Among 1357 patients, 496 underwent CS and 861 MIS. Matching resulted in 422 patients per group. The procedure time was longer with MIS than CS (192 vs. 185 min; p = 0.002) as was cardiopulmonary bypass time (133 vs. 101 min; p < 0.001) and X-clamp time (80 vs. 71 min; p < 0.001). 'Short-term' successful valve repair was higher with MIS (96.0% vs. 76.0%, p < 0.001). Length of hospital stay was shorter in MIS than CS patients (10 vs. 11 days; p = 0.001). There was no difference in the overall 30-day mortality rate. Cardiovascular death was lower after MIS (1.2%) compared with CS (3.8%; OR 0.30; 95%CI 0.11-0.84). The difference did not remain significant after adjustment for procedural differences (aOR 0.40; 95%CI 0.13-1.25). Pacemaker was required less often after MIS (3.3%) than CS (11.2%; aOR 0.31; 95%CI 0.16-0.61), and acute renal failure was less common (2.1% vs. 11.9%; aOR 0.22; 95%CI 0.10-0.48). There were no significant differences with respect to rates of stroke, myocardial infarction or repeat MV surgery.

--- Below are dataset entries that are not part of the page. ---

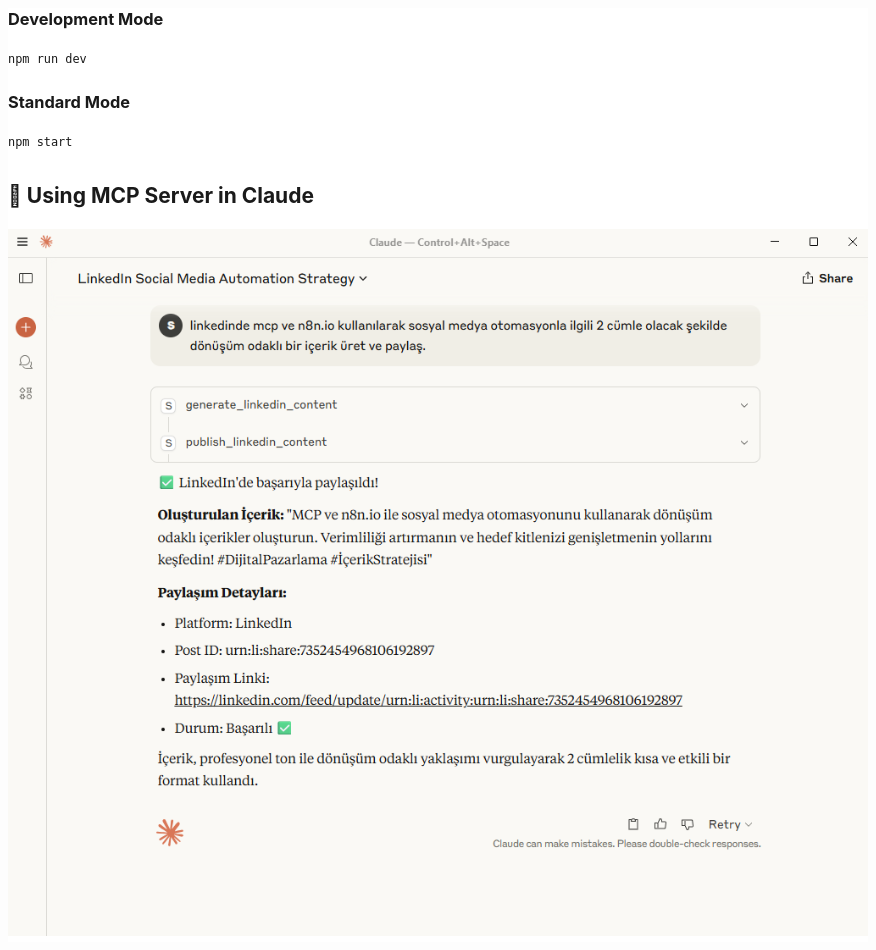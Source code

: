 ### Development Mode
```bash
npm run dev
```

### Standard Mode
```bash
npm start
```

## 🤖 Using MCP Server in Claude

![Claude Example Chat](images/claude-example-chat.png)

The 7-year survival rate was significantly better after MIS (88.5%) than CS (74.8%; aHR 0.44, 95%CI 0.31-0.64).
This study demonstrates that good results for MV surgery can be obtained with MIS, achieving a high MV repair rate, low peri-procedural morbidity and mortality, and improved long-term survival.
二尖瓣(MV)手术传统上通过常规胸骨切开术(CS)进行,但最近微创外科(MIS)已成为另一种治疗选择。本研究旨在比较 CS 和 MIS 后 MV 手术的短期和长期结果。

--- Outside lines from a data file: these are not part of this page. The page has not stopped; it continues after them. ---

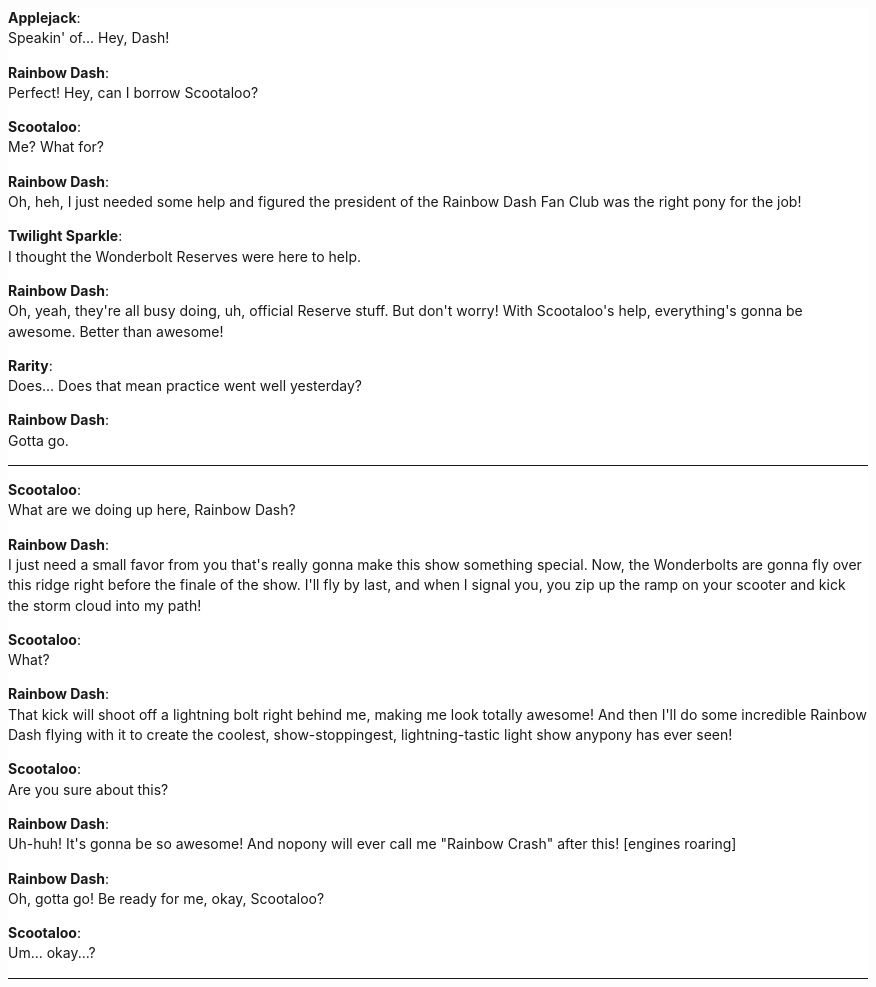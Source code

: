 **Applejack**:  
Speakin' of... Hey, Dash!

**Rainbow Dash**:  
Perfect! Hey, can I borrow Scootaloo?

**Scootaloo**:  
Me? What for?

**Rainbow Dash**:  
Oh, heh, I just needed some help and figured the president of the Rainbow Dash Fan Club was the right pony for the job!

**Twilight Sparkle**:  
I thought the Wonderbolt Reserves were here to help.

**Rainbow Dash**:  
Oh, yeah, they're all busy doing, uh, official Reserve stuff. But don't worry! With Scootaloo's help, everything's gonna be awesome. Better than awesome!

**Rarity**:  
Does... Does that mean practice went well yesterday?

**Rainbow Dash**:  
Gotta go.

***

**Scootaloo**:  
What are we doing up here, Rainbow Dash?

**Rainbow Dash**:  
I just need a small favor from you that's really gonna make this show something special. Now, the Wonderbolts are gonna fly over this ridge right before the finale of the show. I'll fly by last, and when I signal you, you zip up the ramp on your scooter and kick the storm cloud into my path!

**Scootaloo**:  
What?

**Rainbow Dash**:  
That kick will shoot off a lightning bolt right behind me, making me look totally awesome! And then I'll do some incredible Rainbow Dash flying with it to create the coolest, show-stoppingest, lightning-tastic light show anypony has ever seen!

**Scootaloo**:  
Are you sure about this?

**Rainbow Dash**:  
Uh-huh! It's gonna be so awesome! And nopony will ever call me "Rainbow Crash" after this!
[engines roaring]

**Rainbow Dash**:  
Oh, gotta go! Be ready for me, okay, Scootaloo?

**Scootaloo**:  
Um... okay...?

***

这是一项回顾性倾向匹配分析,研究对象为 2005 年 1 月至 2015 年 12 月期间接受 MV 手术的患者。
在 1357 名患者中,496 名接受 CS,861 名接受 MIS。匹配后每组有 422 名患者。MIS 的手术时间长于 CS(192 分钟 vs. 185 分钟;p=0.002),体外循环时间(133 分钟 vs. 101 分钟;p<0.001)和 X 夹钳时间(80 分钟 vs. 71 分钟;p<0.001)。MIS 的“短期”成功瓣膜修复率更高(96.0% vs. 76.0%,p<0.001)。MIS 患者的住院时间短于 CS 患者(10 天 vs. 11 天;p=0.001)。30 天总死亡率无差异。MIS 后心血管死亡较低(1.2% vs. CS 3.8%;OR 0.30;95%CI 0.11-0.84)。在调整操作差异后,差异不再显著(aOR 0.40;95%CI 0.13-1.25)。MIS 后需要起搏器的患者较少(3.3% vs. CS 11.2%;aOR 0.31;95%CI 0.16-0.61),急性肾衰竭较少见(2.1% vs. CS 11.9%;aOR 0.22;95%CI 0.10-0.48)。在中风、心肌梗死或再次 MV 手术方面无显著差异。MIS 后 7 年生存率显著高于 CS(88.5% vs. CS 74.8%;aHR 0.44,95%CI 0.31-0.64)。
本研究表明,MIS 可获得良好的 MV 手术结果,实现高 MV 修复率、低围手术期发病率和死亡率以及改善长期生存率。